Por algún motivo, Arana devino en militante de la causa federal, y en especial fue de la confianza de Juan Manuel de Rosas, lo que provoca el gran tema no resuelto por los historiadores revisionistas: ¿Rosas era un federal tal como Facundo Quiroga o Estanislao López o un autoritario disfrazado de federal? (algo así como un unitario encubierto).

Arana integró la "Comisión de Secuestros" que promovió los juicios contra Juan Larrea y Guillermo Pío White, acusados por abuso de poder y defraudación al fisco.

En 1816 se casó con Pascuala Benita Beláustegui -tuvieron 7 hijos- y en el inicio de los años '20 integró la Legislatura bonaerense de Buenos Aires que 8 años más tarde la presidió.

Tenaz opositor de Bernardino Rivadavia y de su proyecto de dividir Buenos Aires en 3 zonas, nacionalizando una (hubiese resultado un gran acierto para limitar la deformación geoeconómica que tiene la Argentina), Arana era camarista del Superior Tribunal de Justicia.

Cuando Rosas regresó al poder, en 1835, designo a Arana ministro de Relaciones Exteriores y Culto de la Provincia de Buenos Aires, representando a las otras provincias (de eso trataba la Confederación) y a cargo de las relaciones con el Vaticano pero permaneciendo como camarista del Tribunal de Justicia.

Rosas lo llamaba Felipe Batata (si no la gana, la empata), de gran confianza de Rosas, y de un protagonismo singular en las negociaciones para cesar los bloques militares de ingleses y franceses, sin ceder nada de lo que esos países exigían.

La flota anglofrancesa pretendía ejercer la libre navegación de los ríos interiores de la Argentina, pero las tropas de Rosas, al mando de Lucio Mansilla, destrozaron bastantes navíos franceses, especialmente en la Batalla de Vuelta de Obligado.

El bloqueo seguia, y la economía lo estaba sintiendo mientras de Europa llegaban distintos delegados para negociar un acuerdo.

Arana firmó primero un acuerdo con el almirante Angel René Armando de Mackau, quien lo hizo como plenipotenciario del rey Luis Felipe, y se reveló como hábil diplomático.
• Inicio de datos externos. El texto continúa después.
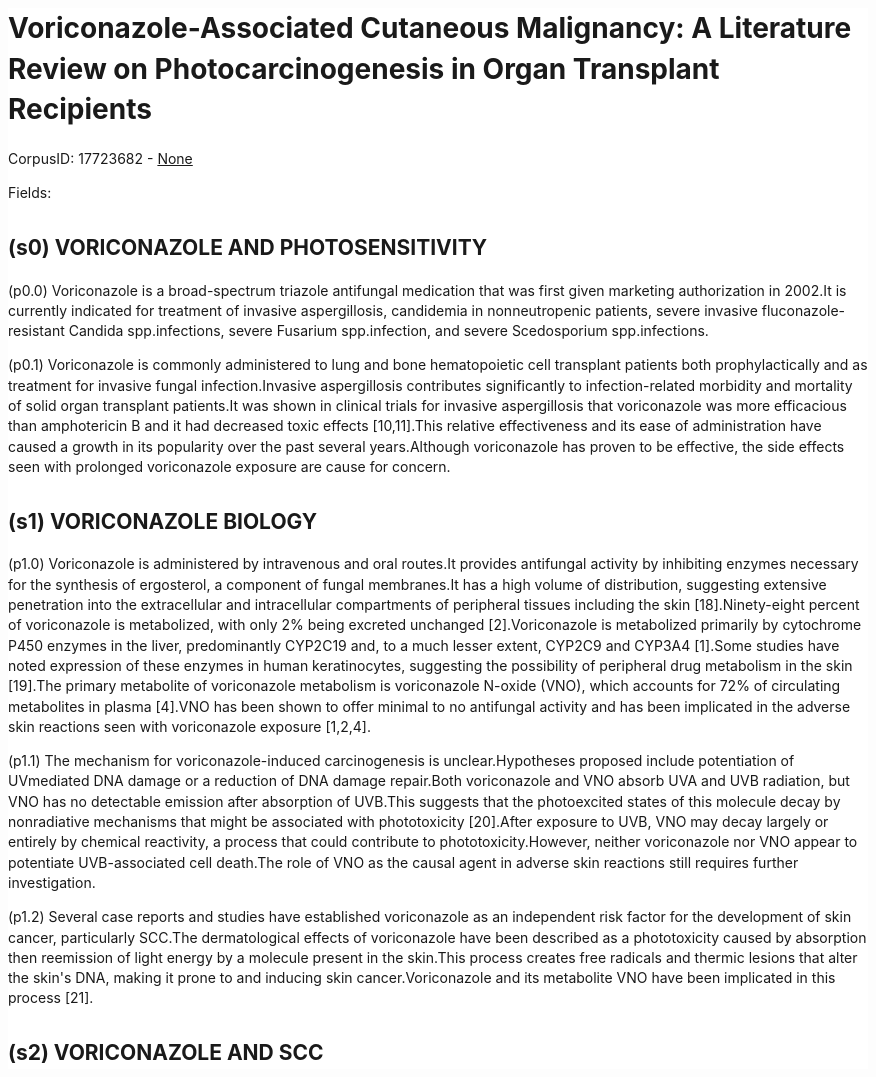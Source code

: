 # Voriconazole-Associated Cutaneous Malignancy: A Literature Review on Photocarcinogenesis in Organ Transplant Recipients

CorpusID: 17723682 - [None](None)

Fields: 

## (s0) VORICONAZOLE AND PHOTOSENSITIVITY
(p0.0) Voriconazole is a broad-spectrum triazole antifungal medication that was first given marketing authorization in 2002.It is currently indicated for treatment of invasive aspergillosis, candidemia in nonneutropenic patients, severe invasive fluconazole-resistant Candida spp.infections, severe Fusarium spp.infection, and severe Scedosporium spp.infections.

(p0.1) Voriconazole is commonly administered to lung and bone hematopoietic cell transplant patients both prophylactically and as treatment for invasive fungal infection.Invasive aspergillosis contributes significantly to infection-related morbidity and mortality of solid organ transplant patients.It was shown in clinical trials for invasive aspergillosis that voriconazole was more efficacious than amphotericin B and it had decreased toxic effects [10,11].This relative effectiveness and its ease of administration have caused a growth in its popularity over the past several years.Although voriconazole has proven to be effective, the side effects seen with prolonged voriconazole exposure are cause for concern.
## (s1) VORICONAZOLE BIOLOGY
(p1.0) Voriconazole is administered by intravenous and oral routes.It provides antifungal activity by inhibiting enzymes necessary for the synthesis of ergosterol, a component of fungal membranes.It has a high volume of distribution, suggesting extensive penetration into the extracellular and intracellular compartments of peripheral tissues including the skin [18].Ninety-eight percent of voriconazole is metabolized, with only 2% being excreted unchanged [2].Voriconazole is metabolized primarily by cytochrome P450 enzymes in the liver, predominantly CYP2C19 and, to a much lesser extent, CYP2C9 and CYP3A4 [1].Some studies have noted expression of these enzymes in human keratinocytes, suggesting the possibility of peripheral drug metabolism in the skin [19].The primary metabolite of voriconazole metabolism is voriconazole N-oxide (VNO), which accounts for 72% of circulating metabolites in plasma [4].VNO has been shown to offer minimal to no antifungal activity and has been implicated in the adverse skin reactions seen with voriconazole exposure [1,2,4].

(p1.1) The mechanism for voriconazole-induced carcinogenesis is unclear.Hypotheses proposed include potentiation of UVmediated DNA damage or a reduction of DNA damage repair.Both voriconazole and VNO absorb UVA and UVB radiation, but VNO has no detectable emission after absorption of UVB.This suggests that the photoexcited states of this molecule decay by nonradiative mechanisms that might be associated with phototoxicity [20].After exposure to UVB, VNO may decay largely or entirely by chemical reactivity, a process that could contribute to phototoxicity.However, neither voriconazole nor VNO appear to potentiate UVB-associated cell death.The role of VNO as the causal agent in adverse skin reactions still requires further investigation.

(p1.2) Several case reports and studies have established voriconazole as an independent risk factor for the development of skin cancer, particularly SCC.The dermatological effects of voriconazole have been described as a phototoxicity caused by absorption then reemission of light energy by a molecule present in the skin.This process creates free radicals and thermic lesions that alter the skin's DNA, making it prone to and inducing skin cancer.Voriconazole and its metabolite VNO have been implicated in this process [21].
## (s2) VORICONAZOLE AND SCC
Pero su consagración fue lo que coprotagonizó entre 1846 y 1847, con los ministros de Inglaterra y Francia, Lord Howden y el conde Walewski, respectivamente. Finalmente el ministro británico Henry Southern, llegado a Buenos Aires a fines de 1848, firmó con el ministro Arana la convención del 24/11/1849 que puso fin a las diferencias de Rosas y el Reino Unido.

El Tratado Arana-Southern no resolvió la disputa por las Islas Malvinas que se originó tras la expulsión de las autoridades argentinas en 1833. Las Malvinas no fueron mencionadas ni en las negociaciones, ni en el texto del tratado.

Argentina mantuvo su reivindicación y sus pedidos de respuesta, mientras el Reino Unido mantuvo su postura de negarse a discutir la cuestión.

El 31/08/1850, firmó la convención con Francia, ajustada entre el almirante Lapredour y Arana, Rosas recuperó la flota capturada en 1845 y la isla Martín García.

En febrero de 1852 Justo José de Urquiza derrotó a Rosas en la batalla de Caseros y lo reemplazó en el poder.

Luego de Caseros, Batata no fue perseguido, se retiró de la vida pública y política, y descansó en el campo hasta su muerte.

Sir Charles Hotham, que participó en el conflicto, escribió al conde de Malmesbury (que había sustituido a Lord Palmerston) sugiriendo que era hora de considerar romper el tratado Arana-Southern y permitir la libre navegación de los ríos argentinos.

Urquiza celebró 2 entrevistas con el británico Robert Gore, quien enfocó sus esfuerzos diplomáticos en la obtención de un acuerdo de navegación que abriera los ríos para la navegación.

La oficina de Relaciones Exteriores de Francia se contactó para este fin, y ambos países enviaron una misión diplomática a la Argentina en mayo de 1852, dirigida por Sir Charles Hotham y Michel de Saint-Georges, de poner fin a las restricciones de los tratados Arana-Southern y Arana-LePrédour.

Durante un período de calma en el asedio y bloqueo de Buenos Aires, entre el 10 y 13 de julio de 1853, Urquiza firmó acuerdos de navegación con los representantes del Reino Unido, Francia y Estados Unidos que garantizaron la libre navegación de los ríos interiores argentinos para el comercio exterior. La libre navegación los ríos se incluyó en la Constitución Argentina de 1853.